(Data extracted from a collection)
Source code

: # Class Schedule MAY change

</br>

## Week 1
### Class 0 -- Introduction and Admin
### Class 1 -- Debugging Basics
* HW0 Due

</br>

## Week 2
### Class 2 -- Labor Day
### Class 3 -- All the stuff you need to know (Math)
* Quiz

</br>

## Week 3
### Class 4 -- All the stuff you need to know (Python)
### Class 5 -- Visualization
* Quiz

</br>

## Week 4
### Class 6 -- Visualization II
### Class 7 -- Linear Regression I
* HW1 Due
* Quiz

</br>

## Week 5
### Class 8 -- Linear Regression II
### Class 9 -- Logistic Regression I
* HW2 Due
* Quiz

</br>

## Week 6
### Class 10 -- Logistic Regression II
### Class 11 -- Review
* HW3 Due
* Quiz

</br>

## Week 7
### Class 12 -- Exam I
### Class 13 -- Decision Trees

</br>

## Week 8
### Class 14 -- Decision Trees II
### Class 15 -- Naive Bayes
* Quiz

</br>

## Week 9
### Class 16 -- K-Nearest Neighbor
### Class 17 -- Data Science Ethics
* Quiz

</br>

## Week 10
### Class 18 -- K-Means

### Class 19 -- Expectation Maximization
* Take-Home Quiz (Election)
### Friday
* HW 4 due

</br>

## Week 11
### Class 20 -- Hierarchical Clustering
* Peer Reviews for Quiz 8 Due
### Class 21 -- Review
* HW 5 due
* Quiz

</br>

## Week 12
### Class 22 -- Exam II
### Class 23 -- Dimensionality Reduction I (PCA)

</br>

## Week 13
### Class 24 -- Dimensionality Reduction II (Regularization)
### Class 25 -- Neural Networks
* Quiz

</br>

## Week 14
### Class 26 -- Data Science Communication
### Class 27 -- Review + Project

* * *

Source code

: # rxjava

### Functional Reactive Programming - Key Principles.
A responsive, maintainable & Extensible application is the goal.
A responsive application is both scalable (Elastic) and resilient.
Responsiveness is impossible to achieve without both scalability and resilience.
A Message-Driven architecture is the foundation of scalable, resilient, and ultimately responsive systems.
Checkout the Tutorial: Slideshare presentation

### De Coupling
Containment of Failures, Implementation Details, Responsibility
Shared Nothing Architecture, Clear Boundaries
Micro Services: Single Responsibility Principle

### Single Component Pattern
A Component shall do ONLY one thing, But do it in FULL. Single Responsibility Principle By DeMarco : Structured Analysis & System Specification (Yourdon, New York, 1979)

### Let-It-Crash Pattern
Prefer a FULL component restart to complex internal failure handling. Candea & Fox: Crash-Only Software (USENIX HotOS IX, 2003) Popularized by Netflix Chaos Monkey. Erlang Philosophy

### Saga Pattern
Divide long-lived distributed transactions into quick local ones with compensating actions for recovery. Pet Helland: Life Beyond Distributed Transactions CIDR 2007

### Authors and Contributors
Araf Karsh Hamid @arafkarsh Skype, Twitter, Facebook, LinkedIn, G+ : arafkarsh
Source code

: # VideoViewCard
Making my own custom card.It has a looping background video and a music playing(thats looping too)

= Task goal =
The range runs from the line above containing "Araf Karsh Hamid" to the line containing "Making my own", inclusive. Restate those lines word for word and no others.

= Task response =
Araf Karsh Hamid @arafkarsh Skype, Twitter, Facebook, LinkedIn, G+ : arafkarsh
Source code

: # VideoViewCard
Making my own custom card.It has a looping background video and a music playing(thats looping too)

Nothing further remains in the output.